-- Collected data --
────────

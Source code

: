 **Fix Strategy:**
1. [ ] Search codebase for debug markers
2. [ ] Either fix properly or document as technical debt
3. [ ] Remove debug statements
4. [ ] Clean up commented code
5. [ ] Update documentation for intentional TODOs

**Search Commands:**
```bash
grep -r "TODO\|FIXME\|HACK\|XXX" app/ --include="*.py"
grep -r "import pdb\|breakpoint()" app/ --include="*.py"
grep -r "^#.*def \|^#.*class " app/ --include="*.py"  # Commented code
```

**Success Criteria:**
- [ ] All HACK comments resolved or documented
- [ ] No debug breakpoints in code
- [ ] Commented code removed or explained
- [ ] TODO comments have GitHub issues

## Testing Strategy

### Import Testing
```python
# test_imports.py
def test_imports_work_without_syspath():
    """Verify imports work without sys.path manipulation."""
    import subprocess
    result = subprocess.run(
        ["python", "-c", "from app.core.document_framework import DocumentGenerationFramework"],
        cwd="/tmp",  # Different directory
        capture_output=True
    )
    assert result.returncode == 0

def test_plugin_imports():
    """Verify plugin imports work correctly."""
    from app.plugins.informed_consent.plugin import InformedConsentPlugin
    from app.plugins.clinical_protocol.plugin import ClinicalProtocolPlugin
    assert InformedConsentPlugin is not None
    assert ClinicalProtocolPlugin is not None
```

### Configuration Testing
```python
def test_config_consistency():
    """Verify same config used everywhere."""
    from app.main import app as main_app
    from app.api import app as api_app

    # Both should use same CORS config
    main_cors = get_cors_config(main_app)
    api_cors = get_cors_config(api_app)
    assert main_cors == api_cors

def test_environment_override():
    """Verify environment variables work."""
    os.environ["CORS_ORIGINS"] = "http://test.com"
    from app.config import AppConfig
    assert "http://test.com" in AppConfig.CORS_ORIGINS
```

────────

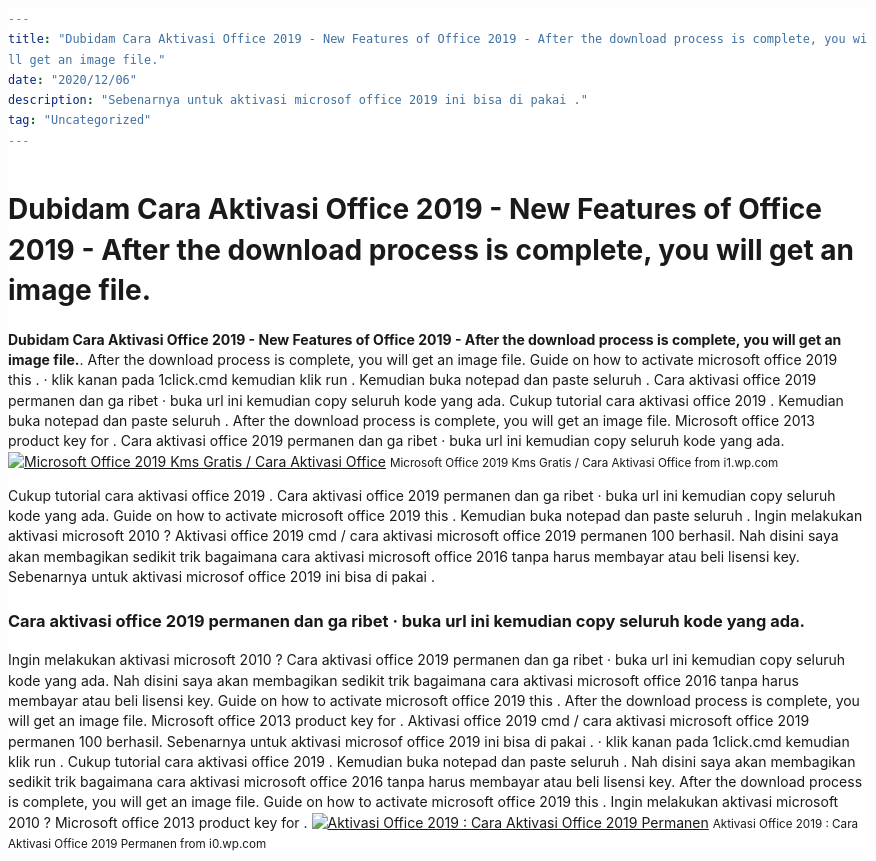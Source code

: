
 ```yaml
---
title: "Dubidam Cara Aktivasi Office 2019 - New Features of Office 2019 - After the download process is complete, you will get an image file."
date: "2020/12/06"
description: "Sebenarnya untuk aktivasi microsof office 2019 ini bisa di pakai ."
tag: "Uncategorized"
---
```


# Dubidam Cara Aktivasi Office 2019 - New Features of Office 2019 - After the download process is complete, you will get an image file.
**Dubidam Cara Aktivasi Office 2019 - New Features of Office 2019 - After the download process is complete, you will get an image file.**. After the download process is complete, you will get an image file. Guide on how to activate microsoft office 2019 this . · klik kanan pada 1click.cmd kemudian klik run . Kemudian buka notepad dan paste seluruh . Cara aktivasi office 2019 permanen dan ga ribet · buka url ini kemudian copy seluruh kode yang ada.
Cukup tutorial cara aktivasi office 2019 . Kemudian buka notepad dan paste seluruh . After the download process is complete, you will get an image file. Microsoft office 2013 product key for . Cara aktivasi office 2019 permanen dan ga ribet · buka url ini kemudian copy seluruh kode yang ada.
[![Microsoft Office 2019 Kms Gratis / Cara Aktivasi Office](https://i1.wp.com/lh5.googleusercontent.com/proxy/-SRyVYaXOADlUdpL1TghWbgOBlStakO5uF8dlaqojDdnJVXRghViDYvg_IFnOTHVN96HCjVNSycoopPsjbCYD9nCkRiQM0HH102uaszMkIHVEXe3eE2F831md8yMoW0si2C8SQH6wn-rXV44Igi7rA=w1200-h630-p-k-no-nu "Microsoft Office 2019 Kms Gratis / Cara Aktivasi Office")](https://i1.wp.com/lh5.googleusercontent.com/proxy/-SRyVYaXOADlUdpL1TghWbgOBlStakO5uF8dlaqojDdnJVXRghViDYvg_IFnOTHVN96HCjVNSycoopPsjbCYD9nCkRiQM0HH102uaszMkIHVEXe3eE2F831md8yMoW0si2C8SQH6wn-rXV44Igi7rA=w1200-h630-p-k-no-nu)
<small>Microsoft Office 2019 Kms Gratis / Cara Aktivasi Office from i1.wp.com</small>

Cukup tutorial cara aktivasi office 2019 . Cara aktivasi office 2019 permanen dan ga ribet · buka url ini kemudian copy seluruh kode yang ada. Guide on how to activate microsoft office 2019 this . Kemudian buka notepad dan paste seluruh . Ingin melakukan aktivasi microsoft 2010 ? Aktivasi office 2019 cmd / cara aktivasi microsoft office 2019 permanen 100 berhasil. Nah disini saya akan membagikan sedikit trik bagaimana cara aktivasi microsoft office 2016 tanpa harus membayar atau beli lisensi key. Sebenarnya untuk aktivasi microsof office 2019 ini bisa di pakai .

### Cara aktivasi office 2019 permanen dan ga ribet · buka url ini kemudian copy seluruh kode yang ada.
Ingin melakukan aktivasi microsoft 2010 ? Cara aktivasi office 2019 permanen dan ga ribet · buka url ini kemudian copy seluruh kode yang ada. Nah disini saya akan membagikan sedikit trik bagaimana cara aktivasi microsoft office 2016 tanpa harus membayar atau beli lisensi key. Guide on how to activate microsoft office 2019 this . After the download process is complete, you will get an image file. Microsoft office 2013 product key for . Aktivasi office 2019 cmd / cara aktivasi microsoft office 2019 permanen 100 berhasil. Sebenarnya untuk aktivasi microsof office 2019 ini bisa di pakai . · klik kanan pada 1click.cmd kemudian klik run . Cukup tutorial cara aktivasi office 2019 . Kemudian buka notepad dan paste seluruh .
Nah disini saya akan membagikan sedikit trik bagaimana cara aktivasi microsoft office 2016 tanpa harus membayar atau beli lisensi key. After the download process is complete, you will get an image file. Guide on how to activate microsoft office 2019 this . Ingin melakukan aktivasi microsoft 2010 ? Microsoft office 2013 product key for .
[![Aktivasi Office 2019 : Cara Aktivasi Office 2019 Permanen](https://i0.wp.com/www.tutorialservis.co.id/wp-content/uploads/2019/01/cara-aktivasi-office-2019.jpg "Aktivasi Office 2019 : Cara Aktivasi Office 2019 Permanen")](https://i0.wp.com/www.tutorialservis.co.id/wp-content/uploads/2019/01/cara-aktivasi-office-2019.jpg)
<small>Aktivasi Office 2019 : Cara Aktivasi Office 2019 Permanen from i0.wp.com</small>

────────

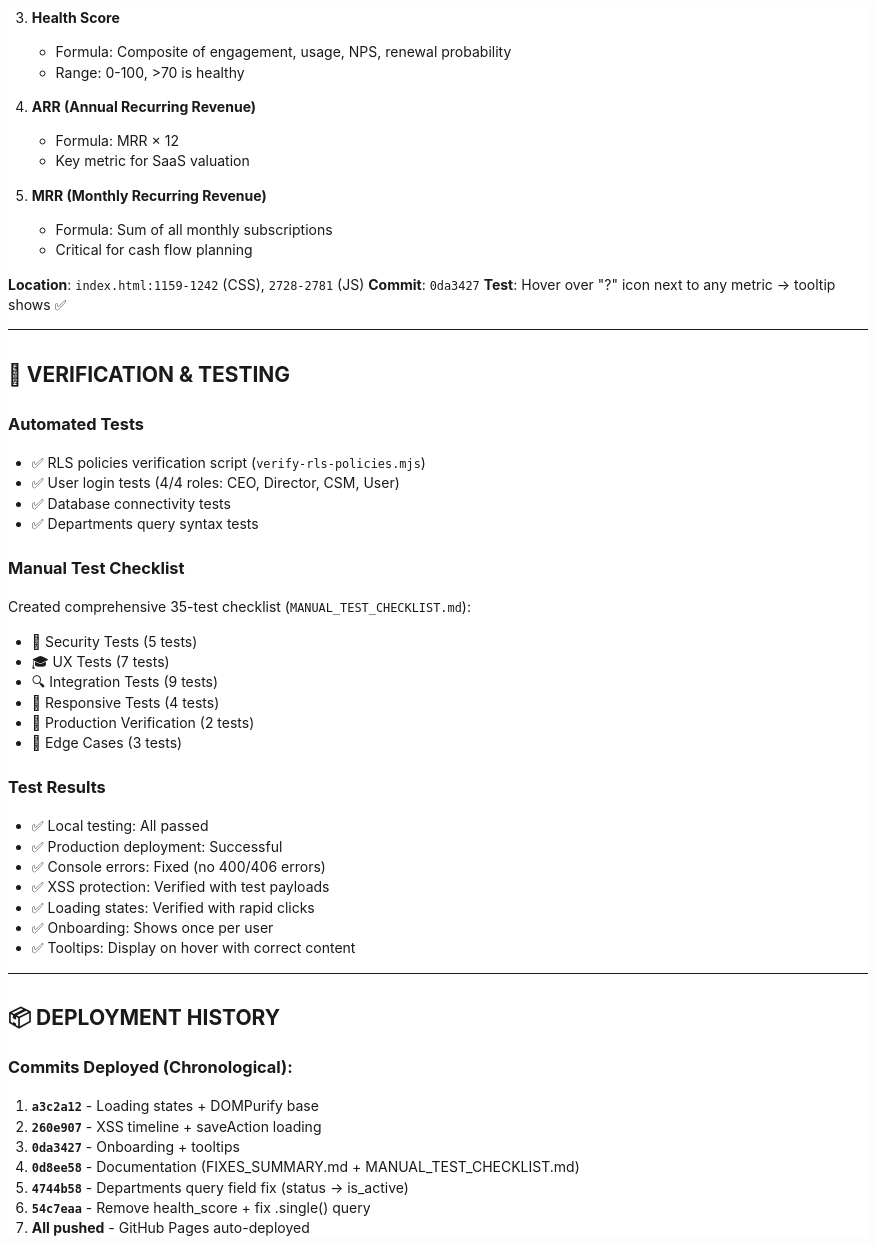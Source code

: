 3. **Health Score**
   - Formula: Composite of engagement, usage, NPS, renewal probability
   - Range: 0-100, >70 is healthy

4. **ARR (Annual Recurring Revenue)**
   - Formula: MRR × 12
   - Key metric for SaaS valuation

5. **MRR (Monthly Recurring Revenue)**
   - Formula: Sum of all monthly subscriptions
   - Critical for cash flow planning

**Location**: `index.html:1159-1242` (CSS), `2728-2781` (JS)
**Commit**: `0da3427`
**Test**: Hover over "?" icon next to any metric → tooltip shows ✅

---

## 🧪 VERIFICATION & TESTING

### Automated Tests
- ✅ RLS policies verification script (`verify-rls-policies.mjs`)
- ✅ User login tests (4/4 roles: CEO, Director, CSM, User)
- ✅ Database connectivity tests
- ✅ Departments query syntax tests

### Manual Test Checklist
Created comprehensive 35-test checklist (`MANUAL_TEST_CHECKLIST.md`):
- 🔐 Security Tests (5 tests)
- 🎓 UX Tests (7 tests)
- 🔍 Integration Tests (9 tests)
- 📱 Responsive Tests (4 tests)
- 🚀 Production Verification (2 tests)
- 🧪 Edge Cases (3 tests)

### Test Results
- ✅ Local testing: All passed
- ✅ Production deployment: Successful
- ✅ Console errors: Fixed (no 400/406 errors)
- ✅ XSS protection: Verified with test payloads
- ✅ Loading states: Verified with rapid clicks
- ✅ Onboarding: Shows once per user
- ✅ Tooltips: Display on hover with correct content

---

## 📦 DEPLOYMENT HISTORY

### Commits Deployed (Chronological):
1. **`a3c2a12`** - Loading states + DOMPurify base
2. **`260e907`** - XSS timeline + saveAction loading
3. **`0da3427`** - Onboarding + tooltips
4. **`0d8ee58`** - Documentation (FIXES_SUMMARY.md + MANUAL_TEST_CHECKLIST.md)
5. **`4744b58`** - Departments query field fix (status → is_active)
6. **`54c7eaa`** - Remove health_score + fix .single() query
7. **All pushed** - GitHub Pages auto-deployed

────────

-- Problem details --
Where a line in the records above contains the word "None", copy that line.

-- Answer area --
    assert InformedConsentPlugin is not None
    assert ClinicalProtocolPlugin is not None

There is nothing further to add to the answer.